# Forum Home Renovation Pergolas, Gazebos, Strombellas & Rotundas  Length of Screws for Battens

## boggo

Hi folks, 
Have been in bunnings looking at the screws i will need for battens. 
My battens are 70x45 and rafters 240x45 
I am thinking that I get 100mm long screws. That way, it would be 45 through the batten and then 55 through the rafter. 
So similar to this:  Zenith 14 - 10 x 100mm Stainless Steel Bugle Head Batten Timber Screws - 25 Pack 
So you think that would be adequate strength? to hold them on? 
Any advice on an alternate type/size? 
Cheers 
John

----------


## Micky013

Yep. Get 100mm

----------


## sol381

have you thought about metal battens.. so much lighter and easier to install..i usually only use 75mm batten screws but thats for 35 or 38 mm battens.. 100mm will be fine it will just take a bit more time and effort. pre drilling the batten is important..

----------


## Bros

I would not get these screws as I find some of the Bunnings range quite soft and it is easy to screw the head off. Go to a company specializing in fasteners and pay a bit more for a superior product. Get screws that are hex head or allen head drive. Allen head are better for timber as they bury the head in the timber and sit flush.
If as suggested you get the metal battens using the right screws you don't need to pre drill.

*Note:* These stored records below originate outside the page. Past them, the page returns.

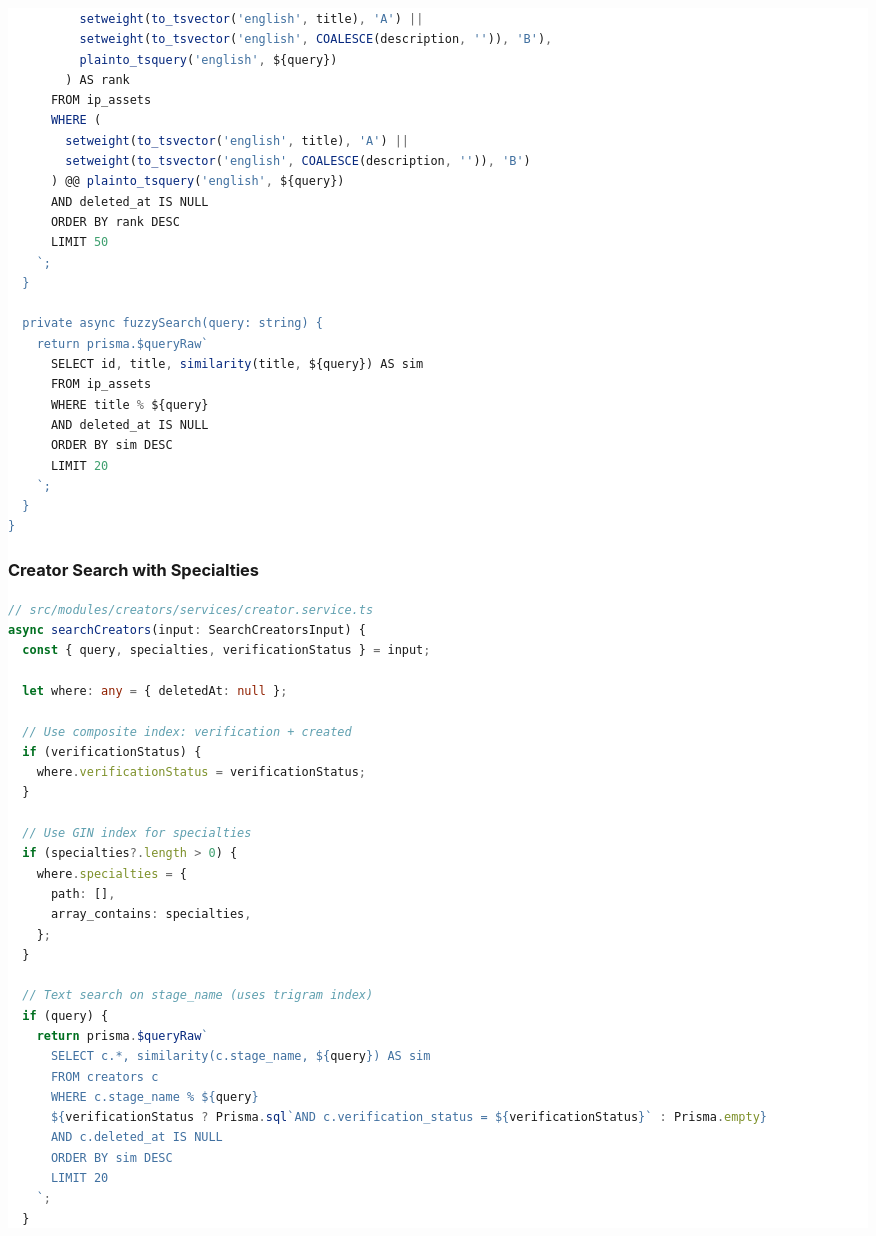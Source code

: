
```typescript
          setweight(to_tsvector('english', title), 'A') ||
          setweight(to_tsvector('english', COALESCE(description, '')), 'B'),
          plainto_tsquery('english', ${query})
        ) AS rank
      FROM ip_assets
      WHERE (
        setweight(to_tsvector('english', title), 'A') ||
        setweight(to_tsvector('english', COALESCE(description, '')), 'B')
      ) @@ plainto_tsquery('english', ${query})
      AND deleted_at IS NULL
      ORDER BY rank DESC
      LIMIT 50
    `;
  }
  
  private async fuzzySearch(query: string) {
    return prisma.$queryRaw`
      SELECT id, title, similarity(title, ${query}) AS sim
      FROM ip_assets
      WHERE title % ${query}
      AND deleted_at IS NULL
      ORDER BY sim DESC
      LIMIT 20
    `;
  }
}
```

### Creator Search with Specialties

```typescript
// src/modules/creators/services/creator.service.ts
async searchCreators(input: SearchCreatorsInput) {
  const { query, specialties, verificationStatus } = input;
  
  let where: any = { deletedAt: null };
  
  // Use composite index: verification + created
  if (verificationStatus) {
    where.verificationStatus = verificationStatus;
  }
  
  // Use GIN index for specialties
  if (specialties?.length > 0) {
    where.specialties = {
      path: [],
      array_contains: specialties,
    };
  }
  
  // Text search on stage_name (uses trigram index)
  if (query) {
    return prisma.$queryRaw`
      SELECT c.*, similarity(c.stage_name, ${query}) AS sim
      FROM creators c
      WHERE c.stage_name % ${query}
      ${verificationStatus ? Prisma.sql`AND c.verification_status = ${verificationStatus}` : Prisma.empty}
      AND c.deleted_at IS NULL
      ORDER BY sim DESC
      LIMIT 20
    `;
  }
```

Again the Bunnings screws are not up to this.

----------


## sol381

ive used thousands of zenith batten screws.. never had a problem with then.. Pretty hard to screw a head off a batten screw.. also no need for stainless steel. its not getting exposed to weather.. just get gal..1/4 of the price..

----------


## Pulse

much cheaper from building supplier, some will let you take back the excess, or just count them by weight out of the box  
Sent from my iPhone using Tapatalk

----------


## Micky013

Use a decent power drill to drive the bugles in and you won't need to pre drill. Did my garage perlins with zenith and didn't have an issue. We do use bremick or power fasteners at work though.

----------


## jimfish

Agree a decent electric drill will sink them in without the need to predrill.

----------


## sol381

at least predrill the ends where 2 battens meet on a rafter.. otherwise splitsville..ii just find it easier with cordless tools up on a roof.,, to each their own i guess...

----------


## r3nov8or

Be sure you need to go the expense of stainless steel

----------


## pharmaboy2

> Be sure you need to go the expense of stainless steel

  I am thinking they were the example of length with a picture, not the specified finish. 
you would be right, I can't imagine SS been required for a an actual batten screw under a roof - gal I could understand, but stainless steel would definately surprise me

----------


## boggo

I want to get stainless steel as it will be a few months before i put a roof on. 
So would this brand be better than the bunnings ones?:  https://www.thefastenerfactory.com.a...roduct_id=1802

----------


## pharmaboy2

Gal dipped will last outside on a pergola near the coast for 5 to 10 years easily - SS is not as strong as gal dipped steel, and Chinese SS is variable in quality, so pre drilling might be needed if you snap one.  Usually, battens go on just before the roof goes on

----------


## phild01

I wouldn't bother with S/S unless the rest of the structure was made with S/S nails.

----------